Extracted records:
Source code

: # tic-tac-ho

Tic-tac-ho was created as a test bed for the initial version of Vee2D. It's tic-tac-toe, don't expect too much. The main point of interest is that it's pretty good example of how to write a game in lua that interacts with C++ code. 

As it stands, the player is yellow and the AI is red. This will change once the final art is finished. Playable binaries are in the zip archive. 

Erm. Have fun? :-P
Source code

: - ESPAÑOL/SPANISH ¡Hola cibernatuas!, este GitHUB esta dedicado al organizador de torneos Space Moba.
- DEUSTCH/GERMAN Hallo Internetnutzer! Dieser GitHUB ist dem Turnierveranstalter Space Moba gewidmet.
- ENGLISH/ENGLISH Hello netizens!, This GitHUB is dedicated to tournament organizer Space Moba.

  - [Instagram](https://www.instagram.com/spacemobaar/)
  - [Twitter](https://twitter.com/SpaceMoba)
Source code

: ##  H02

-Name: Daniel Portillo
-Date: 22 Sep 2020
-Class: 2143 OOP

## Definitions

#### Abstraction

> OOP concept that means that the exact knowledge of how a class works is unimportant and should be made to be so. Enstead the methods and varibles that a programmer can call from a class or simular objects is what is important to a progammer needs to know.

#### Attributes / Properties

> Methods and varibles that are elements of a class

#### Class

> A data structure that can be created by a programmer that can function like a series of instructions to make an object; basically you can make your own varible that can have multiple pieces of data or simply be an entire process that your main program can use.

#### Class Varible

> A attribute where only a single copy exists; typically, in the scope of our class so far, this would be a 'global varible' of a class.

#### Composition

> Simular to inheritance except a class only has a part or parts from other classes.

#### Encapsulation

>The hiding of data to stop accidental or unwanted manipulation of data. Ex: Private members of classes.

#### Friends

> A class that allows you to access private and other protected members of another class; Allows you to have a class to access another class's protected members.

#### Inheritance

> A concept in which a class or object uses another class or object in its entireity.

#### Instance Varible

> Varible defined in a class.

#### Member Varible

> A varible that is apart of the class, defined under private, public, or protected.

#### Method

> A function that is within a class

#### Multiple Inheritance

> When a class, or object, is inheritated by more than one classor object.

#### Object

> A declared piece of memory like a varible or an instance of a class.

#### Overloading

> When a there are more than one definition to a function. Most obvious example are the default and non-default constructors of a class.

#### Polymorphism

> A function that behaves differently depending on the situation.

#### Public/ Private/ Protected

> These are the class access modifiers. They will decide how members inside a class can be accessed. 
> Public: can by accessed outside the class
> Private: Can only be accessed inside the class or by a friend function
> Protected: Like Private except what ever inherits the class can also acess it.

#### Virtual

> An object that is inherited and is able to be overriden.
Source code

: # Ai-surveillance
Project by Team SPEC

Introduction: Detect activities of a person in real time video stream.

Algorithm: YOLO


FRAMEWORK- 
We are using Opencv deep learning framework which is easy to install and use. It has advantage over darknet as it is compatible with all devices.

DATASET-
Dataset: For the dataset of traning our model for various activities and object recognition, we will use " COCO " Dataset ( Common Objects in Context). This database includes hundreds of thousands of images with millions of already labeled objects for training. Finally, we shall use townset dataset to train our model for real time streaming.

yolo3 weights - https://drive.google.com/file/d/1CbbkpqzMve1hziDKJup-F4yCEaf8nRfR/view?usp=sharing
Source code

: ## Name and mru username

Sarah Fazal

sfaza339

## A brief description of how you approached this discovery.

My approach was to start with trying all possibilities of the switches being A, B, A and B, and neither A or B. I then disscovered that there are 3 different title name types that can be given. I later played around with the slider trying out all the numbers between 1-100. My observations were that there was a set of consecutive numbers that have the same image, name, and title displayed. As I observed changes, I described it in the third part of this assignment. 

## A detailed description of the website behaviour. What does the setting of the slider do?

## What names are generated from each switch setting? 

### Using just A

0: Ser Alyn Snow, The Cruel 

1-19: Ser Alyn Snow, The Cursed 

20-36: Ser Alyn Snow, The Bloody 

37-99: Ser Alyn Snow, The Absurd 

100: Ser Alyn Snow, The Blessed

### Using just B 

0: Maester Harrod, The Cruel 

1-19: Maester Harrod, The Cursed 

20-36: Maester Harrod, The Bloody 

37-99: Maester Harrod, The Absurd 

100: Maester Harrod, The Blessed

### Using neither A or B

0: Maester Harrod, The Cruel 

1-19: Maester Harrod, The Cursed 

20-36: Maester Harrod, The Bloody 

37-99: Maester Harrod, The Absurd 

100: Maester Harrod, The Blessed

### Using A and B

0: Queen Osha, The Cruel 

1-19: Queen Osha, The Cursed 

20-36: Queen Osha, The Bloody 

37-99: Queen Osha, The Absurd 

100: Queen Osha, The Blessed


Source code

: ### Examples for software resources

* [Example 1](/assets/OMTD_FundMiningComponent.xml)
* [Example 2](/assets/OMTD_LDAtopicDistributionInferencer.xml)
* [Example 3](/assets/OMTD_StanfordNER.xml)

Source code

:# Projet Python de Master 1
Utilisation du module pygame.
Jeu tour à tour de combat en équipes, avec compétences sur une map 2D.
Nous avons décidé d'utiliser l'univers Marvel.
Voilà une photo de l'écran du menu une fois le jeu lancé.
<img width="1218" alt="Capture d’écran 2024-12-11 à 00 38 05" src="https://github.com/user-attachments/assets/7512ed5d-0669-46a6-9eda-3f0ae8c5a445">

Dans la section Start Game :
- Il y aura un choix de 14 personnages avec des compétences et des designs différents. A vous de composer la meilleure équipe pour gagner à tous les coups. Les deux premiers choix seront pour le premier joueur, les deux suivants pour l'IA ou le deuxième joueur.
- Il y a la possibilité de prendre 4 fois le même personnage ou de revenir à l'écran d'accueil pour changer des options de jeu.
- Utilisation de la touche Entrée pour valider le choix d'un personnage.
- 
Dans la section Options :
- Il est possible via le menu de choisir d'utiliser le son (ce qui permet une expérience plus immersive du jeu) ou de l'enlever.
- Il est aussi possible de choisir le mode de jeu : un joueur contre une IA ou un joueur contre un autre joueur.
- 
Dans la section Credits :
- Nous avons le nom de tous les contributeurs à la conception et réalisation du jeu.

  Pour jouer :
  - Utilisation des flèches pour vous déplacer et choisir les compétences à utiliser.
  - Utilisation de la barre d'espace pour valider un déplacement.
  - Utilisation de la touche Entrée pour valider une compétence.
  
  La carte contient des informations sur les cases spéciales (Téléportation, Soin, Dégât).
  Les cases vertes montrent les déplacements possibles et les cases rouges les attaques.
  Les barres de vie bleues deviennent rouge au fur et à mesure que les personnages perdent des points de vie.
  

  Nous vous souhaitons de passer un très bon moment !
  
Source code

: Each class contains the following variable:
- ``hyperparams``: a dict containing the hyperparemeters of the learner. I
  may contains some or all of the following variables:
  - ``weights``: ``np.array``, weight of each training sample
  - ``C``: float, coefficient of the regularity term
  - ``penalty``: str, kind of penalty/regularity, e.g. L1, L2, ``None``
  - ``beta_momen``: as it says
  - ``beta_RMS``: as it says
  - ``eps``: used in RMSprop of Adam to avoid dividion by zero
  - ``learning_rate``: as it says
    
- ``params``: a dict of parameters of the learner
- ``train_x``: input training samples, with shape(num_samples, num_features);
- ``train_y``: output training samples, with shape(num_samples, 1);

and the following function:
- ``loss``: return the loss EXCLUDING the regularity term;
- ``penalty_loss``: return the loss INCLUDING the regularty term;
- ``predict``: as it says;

Work order |
Check each line above for the word "écran", and give only the number of lines that contain it.

Exercise result |
2